### [What is required]
When you reach the line with "# Cypress Challenge" in the records below, begin transcribing exactly and continue up to and including the line with "A music streaming", leaving out every picture.

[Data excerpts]
● ● ● ●

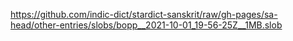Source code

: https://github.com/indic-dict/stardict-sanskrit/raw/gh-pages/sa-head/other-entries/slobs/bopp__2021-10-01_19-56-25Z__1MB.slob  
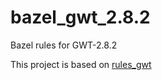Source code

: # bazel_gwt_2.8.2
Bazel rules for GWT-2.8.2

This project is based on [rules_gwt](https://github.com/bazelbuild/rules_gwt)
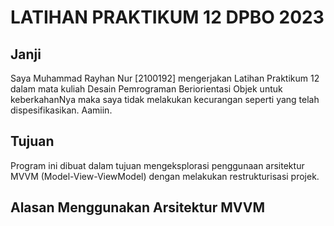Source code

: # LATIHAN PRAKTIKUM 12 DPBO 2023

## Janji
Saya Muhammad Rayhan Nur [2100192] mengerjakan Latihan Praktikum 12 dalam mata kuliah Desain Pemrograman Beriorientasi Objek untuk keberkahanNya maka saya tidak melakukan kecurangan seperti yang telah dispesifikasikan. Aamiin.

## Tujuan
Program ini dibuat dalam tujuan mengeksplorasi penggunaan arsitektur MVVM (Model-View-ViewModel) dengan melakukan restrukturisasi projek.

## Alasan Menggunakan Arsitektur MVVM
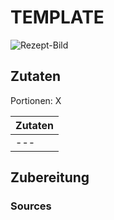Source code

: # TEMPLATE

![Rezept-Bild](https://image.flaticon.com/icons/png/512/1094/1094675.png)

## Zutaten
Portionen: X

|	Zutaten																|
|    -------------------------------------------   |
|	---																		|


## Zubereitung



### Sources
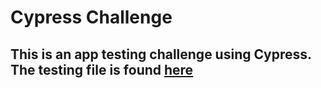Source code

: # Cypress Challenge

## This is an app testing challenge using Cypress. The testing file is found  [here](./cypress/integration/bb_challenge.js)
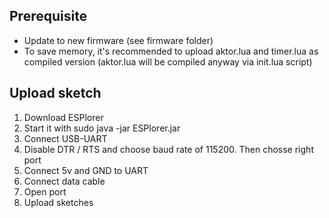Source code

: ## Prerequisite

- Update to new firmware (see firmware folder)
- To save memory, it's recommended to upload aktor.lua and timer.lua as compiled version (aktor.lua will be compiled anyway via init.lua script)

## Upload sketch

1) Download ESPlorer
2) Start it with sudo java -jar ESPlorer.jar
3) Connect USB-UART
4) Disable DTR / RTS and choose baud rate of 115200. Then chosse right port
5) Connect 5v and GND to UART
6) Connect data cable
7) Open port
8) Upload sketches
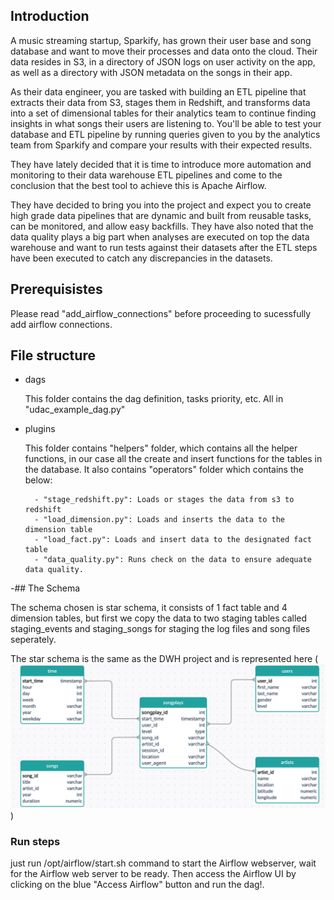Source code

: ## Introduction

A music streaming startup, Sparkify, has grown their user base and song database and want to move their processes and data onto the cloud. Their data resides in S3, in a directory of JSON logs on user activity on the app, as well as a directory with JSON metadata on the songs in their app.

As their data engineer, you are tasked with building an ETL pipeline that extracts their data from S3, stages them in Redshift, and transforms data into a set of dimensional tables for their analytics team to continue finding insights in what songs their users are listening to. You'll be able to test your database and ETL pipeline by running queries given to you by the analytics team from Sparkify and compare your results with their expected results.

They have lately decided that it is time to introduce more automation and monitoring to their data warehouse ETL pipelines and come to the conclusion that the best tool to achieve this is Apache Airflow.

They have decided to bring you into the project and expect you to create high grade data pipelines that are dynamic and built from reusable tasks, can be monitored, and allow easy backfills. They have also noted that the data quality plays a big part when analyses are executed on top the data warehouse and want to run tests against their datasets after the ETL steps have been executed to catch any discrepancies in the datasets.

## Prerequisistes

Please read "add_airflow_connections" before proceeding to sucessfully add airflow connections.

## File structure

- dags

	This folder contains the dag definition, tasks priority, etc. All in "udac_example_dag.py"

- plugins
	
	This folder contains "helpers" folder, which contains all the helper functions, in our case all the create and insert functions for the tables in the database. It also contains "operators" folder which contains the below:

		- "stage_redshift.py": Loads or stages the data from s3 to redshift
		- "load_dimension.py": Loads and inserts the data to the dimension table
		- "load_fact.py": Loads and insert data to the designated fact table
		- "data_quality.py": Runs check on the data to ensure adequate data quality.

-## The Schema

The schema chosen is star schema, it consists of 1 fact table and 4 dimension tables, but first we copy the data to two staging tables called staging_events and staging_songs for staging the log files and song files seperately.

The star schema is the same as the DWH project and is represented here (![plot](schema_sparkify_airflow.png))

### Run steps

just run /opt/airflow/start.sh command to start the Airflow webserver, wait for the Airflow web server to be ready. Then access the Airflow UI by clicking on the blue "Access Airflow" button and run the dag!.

● ● ● ●

### [Task output]
: # Cypress Challenge

## This is an app testing challenge using Cypress. The testing file is found  [here](./cypress/integration/bb_challenge.js)
Source code

: ## Prerequisite

- Update to new firmware (see firmware folder)
- To save memory, it's recommended to upload aktor.lua and timer.lua as compiled version (aktor.lua will be compiled anyway via init.lua script)

## Upload sketch

1) Download ESPlorer
2) Start it with sudo java -jar ESPlorer.jar
3) Connect USB-UART
4) Disable DTR / RTS and choose baud rate of 115200. Then chosse right port
5) Connect 5v and GND to UART
6) Connect data cable
7) Open port
8) Upload sketches
Source code

: ## Introduction

A music streaming startup, Sparkify, has grown their user base and song database and want to move their processes and data onto the cloud. Their data resides in S3, in a directory of JSON logs on user activity on the app, as well as a directory with JSON metadata on the songs in their app.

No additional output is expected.